GLM 4.6 on 128 GB RAM with llama.cpp

Posted by ilintar@reddit | LocalLLaMA | View on Reddit | 20 comments

Recently I got my hands on a new box at work with 128 GB RAM and 32 GB VRAM (it's a semi-budget option, with 2x5070, but it performs really well). I decided I'm going to try a few of the bigger models. Obviously, a very good model to run on this is GPT-OSS-120B and it's been the default model, but I've set my eyes on the big ones. The GLM 4.6 REAP was a bit overwhelming, but then I though "what if I could get my hands on a good low quant that fits"?

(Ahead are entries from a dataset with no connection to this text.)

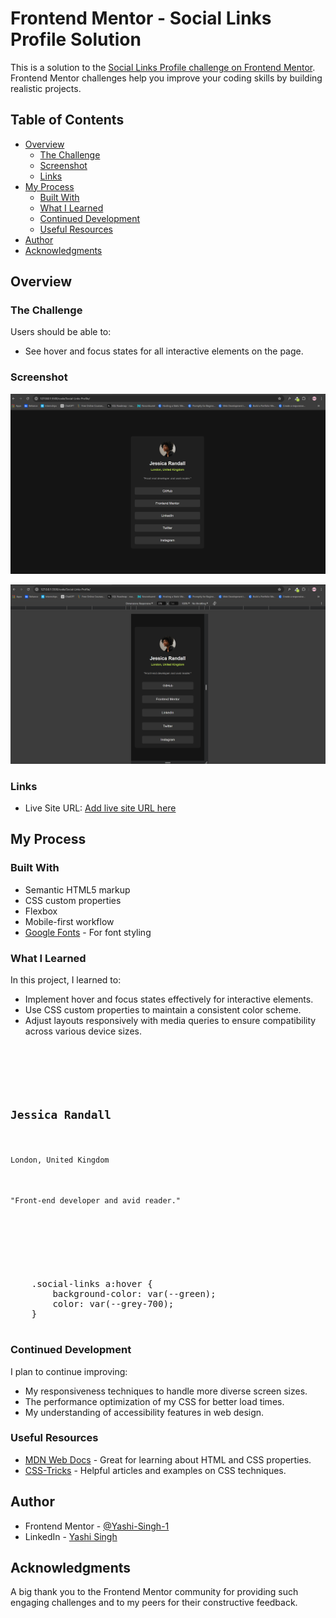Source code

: # Frontend Mentor - Social Links Profile Solution

This is a solution to the [Social Links Profile challenge on Frontend Mentor](https://www.frontendmentor.io/challenges/social-links-profile-UG32l9m6dQ). Frontend Mentor challenges help you improve your coding skills by building realistic projects.

## Table of Contents

- [Overview](#overview)
  - [The Challenge](#the-challenge)
  - [Screenshot](#screenshot)
  - [Links](#links)
- [My Process](#my-process)
  - [Built With](#built-with)
  - [What I Learned](#what-i-learned)
  - [Continued Development](#continued-development)
  - [Useful Resources](#useful-resources)
- [Author](#author)
- [Acknowledgments](#acknowledgments)

## Overview

### The Challenge

Users should be able to:
- See hover and focus states for all interactive elements on the page.

### Screenshot

![Social Links Profile Desktop Preview](Desktop-Preview.png)

![Social Links Profile Mobile Preview](Mobile-Preview.png)

### Links

- Live Site URL: [Add live site URL here](https://social-link-profile-by-yashi.netlify.app/)

## My Process

### Built With

- Semantic HTML5 markup
- CSS custom properties
- Flexbox
- Mobile-first workflow
- [Google Fonts](https://fonts.google.com/) - For font styling

### What I Learned

In this project, I learned to:
- Implement hover and focus states effectively for interactive elements.
- Use CSS custom properties to maintain a consistent color scheme.
- Adjust layouts responsively with media queries to ensure compatibility across various device sizes.

<pre><code>

    <section class="profile-info">
        <h2>Jessica Randall</h2>
        <p class="user-location">London, United Kingdom</p>
        <p class="passion">"Front-end developer and avid reader."</p>
    </section>

</code></pre>

<pre></code>

    .social-links a:hover {
        background-color: var(--green);
        color: var(--grey-700);
    }

</code></pre>

### Continued Development

I plan to continue improving:
- My responsiveness techniques to handle more diverse screen sizes.
- The performance optimization of my CSS for better load times.
- My understanding of accessibility features in web design.

### Useful Resources

- [MDN Web Docs](https://developer.mozilla.org/en-US/) - Great for learning about HTML and CSS properties.
- [CSS-Tricks](https://css-tricks.com/) - Helpful articles and examples on CSS techniques.

## Author

- Frontend Mentor - [@Yashi-Singh-1](https://www.frontendmentor.io/profile/Yashi-Singh-1)
- LinkedIn - [Yashi Singh](www.linkedin.com/in/yashi-singh-b4143a246)

## Acknowledgments

A big thank you to the Frontend Mentor community for providing such engaging challenges and to my peers for their constructive feedback.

So, with the help of https://huggingface.co/AesSedai I've obtained a really nice mixed quant: https://huggingface.co/AesSedai/GLM-4.6-GGUF/tree/main/llama.cpp/GLM-4.6-Q6_K-IQ2_XS-IQ2_XS-IQ3_S - it's tuned to *just barely* fit in 128GB. What's surprising is how good quality it retains even at such low quant sizes - here's its analysis when I fed it the `modeling_kimi.py` file from Kimi Linear: https://gist.github.com/pwilkin/7ee5672422bd30afdb47d3898680626b

And on top of that, llama.cpp just merged the results of a few weeks of hard work of new contributor hksdpc255 on XML tool calling, including GLM 4.6: https://github.com/ggml-org/llama.cpp/commit/1920345c3bcec451421bb6abc4981678cc721154

Feel free to give it a try - on my box it's getting around 40 t/s prompt processing and about 5 t/s generation, which is not lightning fast, but still a HUGE upgrade from the 5 t/s pp and 3 t/s tg when I tried just a slightly bigger quant.